ヒグマは勢いよく立ち上がり、ヒイラギの方から術野を覗き込んだ。そして腫瘍のじっくりと見つめ、それから臭いを嗅いだりした。ようやく顔を上げたヒグマは目を丸くしてサキに言った。


「驚いた。この臭いは間違いなくセルリアンだし、内部の小さい核みたいなものは確かに石だ。そこにサンドスターのエネルギーが集中しているよ。」

「わかるんですか。」

「ハンターの経験と勘だよ。何百何千と狩ってきたからわかる。」

「そうですか・・・なるほど。この腫瘍が良性腫瘍であり、一つの細胞で構成されていること、石の存在。これで全てが一つに繋がりました。ありがとうございます。」


サキは腫瘍が映し出されたモニターをじっと睨んで、そして静かにヒイラギに指示を出した。

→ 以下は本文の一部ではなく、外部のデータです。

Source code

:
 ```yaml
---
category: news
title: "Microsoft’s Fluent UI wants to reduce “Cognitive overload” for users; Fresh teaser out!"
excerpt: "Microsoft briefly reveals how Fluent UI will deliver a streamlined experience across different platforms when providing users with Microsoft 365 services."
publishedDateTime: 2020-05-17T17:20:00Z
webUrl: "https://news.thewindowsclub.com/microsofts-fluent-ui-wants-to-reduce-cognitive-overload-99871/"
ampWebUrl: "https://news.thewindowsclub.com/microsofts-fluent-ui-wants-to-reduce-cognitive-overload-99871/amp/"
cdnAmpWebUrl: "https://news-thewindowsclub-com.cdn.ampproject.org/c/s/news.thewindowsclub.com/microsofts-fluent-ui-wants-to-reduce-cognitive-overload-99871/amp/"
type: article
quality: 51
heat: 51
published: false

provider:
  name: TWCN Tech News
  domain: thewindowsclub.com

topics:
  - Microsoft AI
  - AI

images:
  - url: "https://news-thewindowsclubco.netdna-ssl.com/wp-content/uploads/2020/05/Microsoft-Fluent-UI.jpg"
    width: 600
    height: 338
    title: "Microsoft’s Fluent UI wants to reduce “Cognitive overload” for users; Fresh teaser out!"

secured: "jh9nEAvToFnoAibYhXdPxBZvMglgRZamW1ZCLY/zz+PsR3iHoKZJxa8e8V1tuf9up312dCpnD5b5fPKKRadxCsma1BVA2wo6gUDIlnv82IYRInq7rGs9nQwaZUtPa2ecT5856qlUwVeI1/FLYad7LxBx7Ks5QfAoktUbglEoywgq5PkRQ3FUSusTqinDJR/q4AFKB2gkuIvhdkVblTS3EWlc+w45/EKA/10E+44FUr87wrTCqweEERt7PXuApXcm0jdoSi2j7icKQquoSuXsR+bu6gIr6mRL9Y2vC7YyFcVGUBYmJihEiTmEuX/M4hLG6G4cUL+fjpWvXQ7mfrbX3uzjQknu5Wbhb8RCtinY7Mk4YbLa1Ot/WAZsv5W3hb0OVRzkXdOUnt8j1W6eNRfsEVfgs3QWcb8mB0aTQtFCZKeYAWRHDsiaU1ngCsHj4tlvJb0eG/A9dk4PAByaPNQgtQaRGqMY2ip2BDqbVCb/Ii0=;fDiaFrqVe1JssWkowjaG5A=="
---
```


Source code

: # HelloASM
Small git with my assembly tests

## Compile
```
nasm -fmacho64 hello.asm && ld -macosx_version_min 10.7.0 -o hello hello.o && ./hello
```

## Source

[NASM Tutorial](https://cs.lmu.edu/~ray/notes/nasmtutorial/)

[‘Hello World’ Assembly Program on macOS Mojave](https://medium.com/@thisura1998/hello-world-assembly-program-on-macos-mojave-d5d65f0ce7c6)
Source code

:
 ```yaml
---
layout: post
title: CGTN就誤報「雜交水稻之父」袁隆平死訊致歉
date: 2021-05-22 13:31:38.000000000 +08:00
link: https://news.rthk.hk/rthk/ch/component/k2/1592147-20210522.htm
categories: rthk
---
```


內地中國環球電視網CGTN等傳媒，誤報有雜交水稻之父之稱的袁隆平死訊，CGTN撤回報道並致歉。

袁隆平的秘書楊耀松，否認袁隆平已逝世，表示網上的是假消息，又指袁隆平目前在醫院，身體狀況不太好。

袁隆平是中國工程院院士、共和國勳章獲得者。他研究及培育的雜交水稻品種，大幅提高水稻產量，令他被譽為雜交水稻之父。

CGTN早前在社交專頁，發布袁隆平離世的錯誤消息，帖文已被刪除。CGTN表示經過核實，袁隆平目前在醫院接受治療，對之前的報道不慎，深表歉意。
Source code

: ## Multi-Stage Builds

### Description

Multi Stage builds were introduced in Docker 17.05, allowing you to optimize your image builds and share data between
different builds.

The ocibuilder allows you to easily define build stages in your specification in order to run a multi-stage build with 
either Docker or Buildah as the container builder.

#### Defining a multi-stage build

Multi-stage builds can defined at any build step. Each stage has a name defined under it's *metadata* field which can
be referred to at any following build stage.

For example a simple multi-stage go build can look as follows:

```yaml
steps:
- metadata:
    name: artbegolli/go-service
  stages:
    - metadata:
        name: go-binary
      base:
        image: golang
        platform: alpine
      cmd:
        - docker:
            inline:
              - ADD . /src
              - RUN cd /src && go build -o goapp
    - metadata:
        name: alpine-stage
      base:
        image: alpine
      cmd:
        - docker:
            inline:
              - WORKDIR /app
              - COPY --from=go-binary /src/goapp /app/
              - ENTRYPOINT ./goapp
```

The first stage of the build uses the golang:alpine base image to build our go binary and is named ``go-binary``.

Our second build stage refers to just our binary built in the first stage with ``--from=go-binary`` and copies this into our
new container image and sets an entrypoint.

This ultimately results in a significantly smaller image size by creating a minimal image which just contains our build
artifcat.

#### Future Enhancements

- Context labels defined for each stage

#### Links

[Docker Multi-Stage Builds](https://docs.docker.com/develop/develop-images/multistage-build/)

「プランCに移行します。例のモノポーラーを準備して。」

「わかりました。」


ヒイラギは頷いて部屋の隅に置いてあった、ユウホがかつて特注したモノポーラーを取ってステンレスの器械台の上に置いた。


「プランCって・・・まさかサキ、あのプランですか?」


助手はうろたえて縋るような目つきでサキを見る。


「はい。」


サキは毅然とした態度で助手に返事した。そしてモニターに映るセルリアン腫瘍を今一度睨み治し、鋭い声で告げた。